In my experience, the first wave of crisis is the most difficult due to high levels of uncertainty. However, once you get past this phase, there will be fewer variables, that is, when you return to investing activities if they are still feasible.

Use your standard remote work policy

When the war broke out, it was very difficult to manage the team and restore our business processes. So we waited to do so after our team had been evacuated and safely relocated.

Proven remote policies have been a lifesaver when our employees were not in their usual environment. No one overlooks the value of teamwork, so invest more in it, because people will need each other’s support to a much greater degree during times of great conflict. Among online team building activities, augmented reality activities have proven to be an incredible mood booster.

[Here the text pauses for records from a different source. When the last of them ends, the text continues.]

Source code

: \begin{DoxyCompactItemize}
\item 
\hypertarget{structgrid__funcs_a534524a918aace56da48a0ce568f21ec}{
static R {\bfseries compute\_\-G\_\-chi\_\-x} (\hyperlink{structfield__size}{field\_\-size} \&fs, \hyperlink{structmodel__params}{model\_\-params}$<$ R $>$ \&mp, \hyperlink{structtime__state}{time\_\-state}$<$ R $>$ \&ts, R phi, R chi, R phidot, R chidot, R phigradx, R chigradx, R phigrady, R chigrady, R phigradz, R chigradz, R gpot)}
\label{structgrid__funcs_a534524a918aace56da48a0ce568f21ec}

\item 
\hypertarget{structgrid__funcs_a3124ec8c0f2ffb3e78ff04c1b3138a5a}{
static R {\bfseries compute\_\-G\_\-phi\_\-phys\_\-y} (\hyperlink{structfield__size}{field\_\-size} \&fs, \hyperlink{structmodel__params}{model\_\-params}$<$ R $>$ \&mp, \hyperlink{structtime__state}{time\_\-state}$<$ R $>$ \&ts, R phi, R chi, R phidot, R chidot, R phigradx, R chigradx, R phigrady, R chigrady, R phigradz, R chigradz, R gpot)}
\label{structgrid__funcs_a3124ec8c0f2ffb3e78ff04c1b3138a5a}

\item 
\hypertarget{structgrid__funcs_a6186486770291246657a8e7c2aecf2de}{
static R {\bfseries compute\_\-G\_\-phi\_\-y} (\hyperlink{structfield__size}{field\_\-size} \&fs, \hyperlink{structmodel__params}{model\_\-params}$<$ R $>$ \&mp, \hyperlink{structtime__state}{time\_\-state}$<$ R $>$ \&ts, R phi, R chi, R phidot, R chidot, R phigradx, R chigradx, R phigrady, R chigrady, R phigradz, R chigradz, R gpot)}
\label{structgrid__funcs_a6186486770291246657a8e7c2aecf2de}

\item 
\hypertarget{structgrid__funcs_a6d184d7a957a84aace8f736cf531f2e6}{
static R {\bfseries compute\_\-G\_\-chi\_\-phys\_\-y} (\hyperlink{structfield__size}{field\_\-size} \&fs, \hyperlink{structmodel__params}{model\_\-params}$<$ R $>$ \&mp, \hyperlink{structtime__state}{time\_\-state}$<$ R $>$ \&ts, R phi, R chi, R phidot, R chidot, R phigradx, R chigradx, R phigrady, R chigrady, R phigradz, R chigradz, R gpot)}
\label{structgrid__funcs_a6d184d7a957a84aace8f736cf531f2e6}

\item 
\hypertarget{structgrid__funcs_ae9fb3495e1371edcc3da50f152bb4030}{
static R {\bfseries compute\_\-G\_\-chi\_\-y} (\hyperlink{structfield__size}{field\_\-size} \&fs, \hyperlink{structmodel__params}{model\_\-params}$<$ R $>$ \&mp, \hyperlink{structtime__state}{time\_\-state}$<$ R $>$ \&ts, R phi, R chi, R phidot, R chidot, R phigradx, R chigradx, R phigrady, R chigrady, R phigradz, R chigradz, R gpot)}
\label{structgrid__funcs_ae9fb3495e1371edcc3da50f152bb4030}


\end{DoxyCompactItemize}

Organize special training to support your team

Crises, fortunately, are rare, but this also means that people often don’t have enough knowledge to handle the unusual information loads they are bombarded with in such situations.

In such situations, you should:

  • Educate people by organizing special training with the help of experts. Training in stress, anxiety and personal finance management will help your employees acquire the necessary knowledge and react to difficult situations. The Ukrainian Center for Strategic Communications has created a guide called “Psychological support during war”, explaining how to spot and help mental health problems.
  • Invite successful and respected people to share positive thoughts about the situation and perhaps explain how they coped with particularly difficult times. Authority bias is real and it works as a morale booster when a team needs direction and a sense that things will be okay.
  • Share relevant positive news to boost your team’s morale and create a vision for a brighter future.

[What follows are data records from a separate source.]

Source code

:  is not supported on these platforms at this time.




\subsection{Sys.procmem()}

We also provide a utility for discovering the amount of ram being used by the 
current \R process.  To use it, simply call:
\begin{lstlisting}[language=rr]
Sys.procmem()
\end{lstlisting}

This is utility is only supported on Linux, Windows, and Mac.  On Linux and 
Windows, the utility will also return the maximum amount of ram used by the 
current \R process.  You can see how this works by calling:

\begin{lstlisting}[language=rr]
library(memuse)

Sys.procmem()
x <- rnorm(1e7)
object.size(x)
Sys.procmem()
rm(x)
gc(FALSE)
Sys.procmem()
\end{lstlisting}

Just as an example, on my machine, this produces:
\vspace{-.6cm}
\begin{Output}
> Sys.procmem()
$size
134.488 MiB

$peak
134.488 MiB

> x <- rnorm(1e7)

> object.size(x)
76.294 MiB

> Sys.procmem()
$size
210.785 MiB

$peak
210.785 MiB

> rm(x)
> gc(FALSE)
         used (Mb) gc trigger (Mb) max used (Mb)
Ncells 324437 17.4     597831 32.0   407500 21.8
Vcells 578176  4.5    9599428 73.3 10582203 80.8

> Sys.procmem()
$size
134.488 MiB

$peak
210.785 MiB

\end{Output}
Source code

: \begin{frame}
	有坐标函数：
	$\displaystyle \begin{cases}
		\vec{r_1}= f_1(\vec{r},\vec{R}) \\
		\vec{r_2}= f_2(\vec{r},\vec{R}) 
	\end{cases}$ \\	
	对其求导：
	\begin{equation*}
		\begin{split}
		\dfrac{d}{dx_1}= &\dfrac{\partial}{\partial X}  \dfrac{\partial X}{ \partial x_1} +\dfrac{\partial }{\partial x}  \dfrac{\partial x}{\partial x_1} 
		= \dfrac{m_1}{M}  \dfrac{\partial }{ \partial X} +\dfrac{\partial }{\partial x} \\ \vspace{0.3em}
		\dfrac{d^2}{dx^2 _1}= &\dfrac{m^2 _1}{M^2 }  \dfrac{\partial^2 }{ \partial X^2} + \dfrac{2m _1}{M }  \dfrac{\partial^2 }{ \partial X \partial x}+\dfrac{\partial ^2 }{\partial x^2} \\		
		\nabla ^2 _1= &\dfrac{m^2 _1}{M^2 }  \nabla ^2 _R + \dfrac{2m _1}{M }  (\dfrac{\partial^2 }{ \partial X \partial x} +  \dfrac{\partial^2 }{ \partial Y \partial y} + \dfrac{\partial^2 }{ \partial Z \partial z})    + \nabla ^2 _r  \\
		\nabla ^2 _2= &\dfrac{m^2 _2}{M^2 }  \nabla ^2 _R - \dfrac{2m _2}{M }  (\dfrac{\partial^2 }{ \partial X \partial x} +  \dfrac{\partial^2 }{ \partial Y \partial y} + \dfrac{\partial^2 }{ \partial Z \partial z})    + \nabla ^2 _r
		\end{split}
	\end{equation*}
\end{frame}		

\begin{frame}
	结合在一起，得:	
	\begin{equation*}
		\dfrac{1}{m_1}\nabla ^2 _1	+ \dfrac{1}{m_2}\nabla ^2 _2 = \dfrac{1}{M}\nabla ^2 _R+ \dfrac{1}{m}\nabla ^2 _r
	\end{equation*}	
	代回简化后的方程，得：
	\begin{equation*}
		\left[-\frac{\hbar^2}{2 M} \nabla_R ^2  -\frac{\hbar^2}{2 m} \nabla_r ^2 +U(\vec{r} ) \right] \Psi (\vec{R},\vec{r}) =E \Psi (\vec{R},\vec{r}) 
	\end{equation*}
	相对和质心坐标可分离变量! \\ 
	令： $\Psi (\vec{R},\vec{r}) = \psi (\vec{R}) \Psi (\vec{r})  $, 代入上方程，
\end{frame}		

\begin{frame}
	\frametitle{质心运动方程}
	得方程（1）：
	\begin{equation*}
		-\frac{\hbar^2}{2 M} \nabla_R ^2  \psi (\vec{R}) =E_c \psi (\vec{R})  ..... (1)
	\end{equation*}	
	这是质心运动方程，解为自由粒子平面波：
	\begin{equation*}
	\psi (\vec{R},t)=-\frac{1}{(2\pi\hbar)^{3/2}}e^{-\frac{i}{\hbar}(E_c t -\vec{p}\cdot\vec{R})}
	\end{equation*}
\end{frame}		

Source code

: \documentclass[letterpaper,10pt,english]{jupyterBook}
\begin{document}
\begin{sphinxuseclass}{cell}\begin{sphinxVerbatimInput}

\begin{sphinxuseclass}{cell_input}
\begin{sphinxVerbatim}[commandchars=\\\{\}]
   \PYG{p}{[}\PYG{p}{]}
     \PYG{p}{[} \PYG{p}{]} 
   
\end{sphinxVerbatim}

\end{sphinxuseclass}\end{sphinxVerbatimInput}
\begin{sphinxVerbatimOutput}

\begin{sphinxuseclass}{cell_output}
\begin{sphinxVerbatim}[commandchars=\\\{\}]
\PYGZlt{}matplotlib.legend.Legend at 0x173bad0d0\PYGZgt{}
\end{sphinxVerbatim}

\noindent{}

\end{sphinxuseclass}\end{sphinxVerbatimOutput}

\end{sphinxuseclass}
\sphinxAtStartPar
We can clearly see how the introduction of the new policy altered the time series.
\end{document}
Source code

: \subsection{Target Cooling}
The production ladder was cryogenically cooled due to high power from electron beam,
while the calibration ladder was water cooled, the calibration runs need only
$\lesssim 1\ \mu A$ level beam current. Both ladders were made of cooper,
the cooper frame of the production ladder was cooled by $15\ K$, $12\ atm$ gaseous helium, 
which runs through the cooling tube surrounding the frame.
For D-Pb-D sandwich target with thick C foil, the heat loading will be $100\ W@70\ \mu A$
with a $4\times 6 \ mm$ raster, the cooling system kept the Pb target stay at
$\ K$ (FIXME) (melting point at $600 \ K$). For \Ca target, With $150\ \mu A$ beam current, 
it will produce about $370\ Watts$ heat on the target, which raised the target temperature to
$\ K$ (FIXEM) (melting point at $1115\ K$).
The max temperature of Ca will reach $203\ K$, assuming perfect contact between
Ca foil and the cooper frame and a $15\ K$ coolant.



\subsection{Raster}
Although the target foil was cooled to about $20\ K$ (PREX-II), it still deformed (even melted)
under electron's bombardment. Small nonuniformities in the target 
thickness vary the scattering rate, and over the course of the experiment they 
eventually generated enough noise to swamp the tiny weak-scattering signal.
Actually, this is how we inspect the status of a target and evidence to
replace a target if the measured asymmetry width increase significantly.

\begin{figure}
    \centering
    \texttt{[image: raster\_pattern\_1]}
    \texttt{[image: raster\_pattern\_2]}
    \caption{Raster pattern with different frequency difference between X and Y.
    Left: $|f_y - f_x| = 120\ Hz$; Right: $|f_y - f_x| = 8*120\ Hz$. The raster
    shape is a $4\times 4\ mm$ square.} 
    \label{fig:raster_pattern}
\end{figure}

Link business goals to social initiatives

When the war broke out, people wanted to help. It was good, but we realized that it could affect the focus on work and could eventually lead the company to an even deeper crisis. At times like these, put your Step 1 over-explanation tool to work and educate people about how the success of your business benefits society.

Thanks to what your team accomplishes at work, your company can invest more resources in charitable initiatives when growth or profitability is maintained or improved. Therefore, your team can do more and have more resources to do something important for the company.

This should have no effect on your existing OKR system, as your business goals will remain the same. However, the team perks have changed – instead of a good barbecue, you will now invest the money saved in something beneficial to society at large. Statistics show that when a company leads with purpose, 76% of respondents are more likely to trust that company.

Volunteering has become an essential component of our team’s operations. For example, we organized contributions, searched for equipment, provided soldiers and helped to ensure supplies for people in disaster areas.

Every business will face a crisis caused by a unique combination of factors. Still, the tips I’ve provided here are applicable to almost any problematic situation. Remember to maintain a strong leadership position and remain empathetic with your team.